**WORK REQUIRED**. Scan the entries below for "CmsgroovelServiceProvider" and copy each line that holds it.

Saved entries:

#####

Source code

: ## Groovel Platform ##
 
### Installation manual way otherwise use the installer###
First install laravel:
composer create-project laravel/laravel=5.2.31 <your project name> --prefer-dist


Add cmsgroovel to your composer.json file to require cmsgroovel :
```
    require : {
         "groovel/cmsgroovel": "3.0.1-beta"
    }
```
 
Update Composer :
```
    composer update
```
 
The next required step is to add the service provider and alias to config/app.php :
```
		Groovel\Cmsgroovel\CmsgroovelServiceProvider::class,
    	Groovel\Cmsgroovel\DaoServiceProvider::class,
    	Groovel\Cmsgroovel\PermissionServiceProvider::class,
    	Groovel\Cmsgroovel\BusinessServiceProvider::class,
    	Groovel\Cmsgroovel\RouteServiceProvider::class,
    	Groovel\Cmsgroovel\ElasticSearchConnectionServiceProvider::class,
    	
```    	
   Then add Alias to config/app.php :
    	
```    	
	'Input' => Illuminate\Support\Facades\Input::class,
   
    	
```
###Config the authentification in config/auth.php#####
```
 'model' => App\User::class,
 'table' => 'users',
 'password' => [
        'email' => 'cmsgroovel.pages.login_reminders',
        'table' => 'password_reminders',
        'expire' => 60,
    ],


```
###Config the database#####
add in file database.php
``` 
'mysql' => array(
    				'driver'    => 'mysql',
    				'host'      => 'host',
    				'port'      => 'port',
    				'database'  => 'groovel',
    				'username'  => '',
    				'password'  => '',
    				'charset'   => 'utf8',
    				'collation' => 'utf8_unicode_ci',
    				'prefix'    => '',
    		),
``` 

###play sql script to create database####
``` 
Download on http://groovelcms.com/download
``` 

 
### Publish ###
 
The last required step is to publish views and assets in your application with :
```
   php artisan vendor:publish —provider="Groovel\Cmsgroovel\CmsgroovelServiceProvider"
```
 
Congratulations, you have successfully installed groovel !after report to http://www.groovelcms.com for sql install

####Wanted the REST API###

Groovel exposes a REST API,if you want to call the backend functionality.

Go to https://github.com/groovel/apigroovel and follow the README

#####

**REPLY TO THE EXERCISE**.
		Groovel\Cmsgroovel\CmsgroovelServiceProvider::class,
   php artisan vendor:publish —provider="Groovel\Cmsgroovel\CmsgroovelServiceProvider"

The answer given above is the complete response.